Fourier fitting with gnuplot

gnuplot can be used to fit a fourier series to a series of data points. In my case it was an observation log for the star BE Lyncis from the Bossom Observatory, curtsey of Geir Klingenberg.

Firstly one needs to define a time function t(x) such that as x progresses from its minimum value to its maximum value t(x) ranges from 0 to 2PI. In my case minimum value of x was 2453416.20172 and maximum value was 2453416.42447. So my t(x) was constructed as follows:

t(x)=(x-2453416.20172)/0.22275*2*pi

We now need to define a fourier series, f(x). It takes the generic form of:

f(t)=c+a0*cos(t)+a1*sin(t)+a2*cos(2*t)+a3*sin(2*t)+ ...+{a#*cos((#+1)*t)+a(#+1)*sin((#+1)*t)}

Where #=0,1,2,3... infinity, and is the degree of the fourier series. Now we can use gnuplot's fit function to determine the values of all co-efficients and the constant c:

fit f(t(x)) 'be_lyn-2005.txt' using 1:2 via c,a0,a1,a2,...,a#,a(#+1)

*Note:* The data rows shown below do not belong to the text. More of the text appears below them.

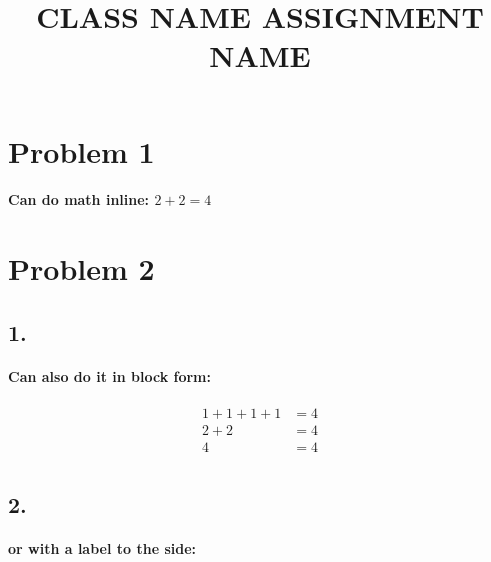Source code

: \documentclass{article} %
\title{CLASS NAME ASSIGNMENT NAME}
\author[1]{}
\begin{document}
    
    \maketitle %

    \newpage %

    \section*{Problem 1}
    
    \paragraph{Can do math inline: $2 + 2 = 4$ }

    \section*{Problem 2} %

        \subsection*{1.} %

        \paragraph{Can also do it in block form:} %

        \begin{align*}
            1+1+1+1 & = 4 \\
            2+2 & = 4 \\
            4 & = 4 \\
        \end{align*}

        \subsection*{2.}

        \paragraph{or with a label to the side:}
\end{document}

A quick explanation: we are trying to fit f(t) where t=t(x) using data from the file be_lyn-2005.txt with data from the first and second column. The order of 1:2 is significant as it is in the form of x:y. Thus 2:1 means the first column is y value, second column is x value. (This is from experience, if any one knows better, tell me!)

Co-efficient values and the constant will be computed and shown, along with various statistic data. An plot of the fourier series and the observed data is shown below.

The plain text file be_lyn-2005.txt has 3 columns: JD, instrumental magnitude, and error estimate, the later of which was not used.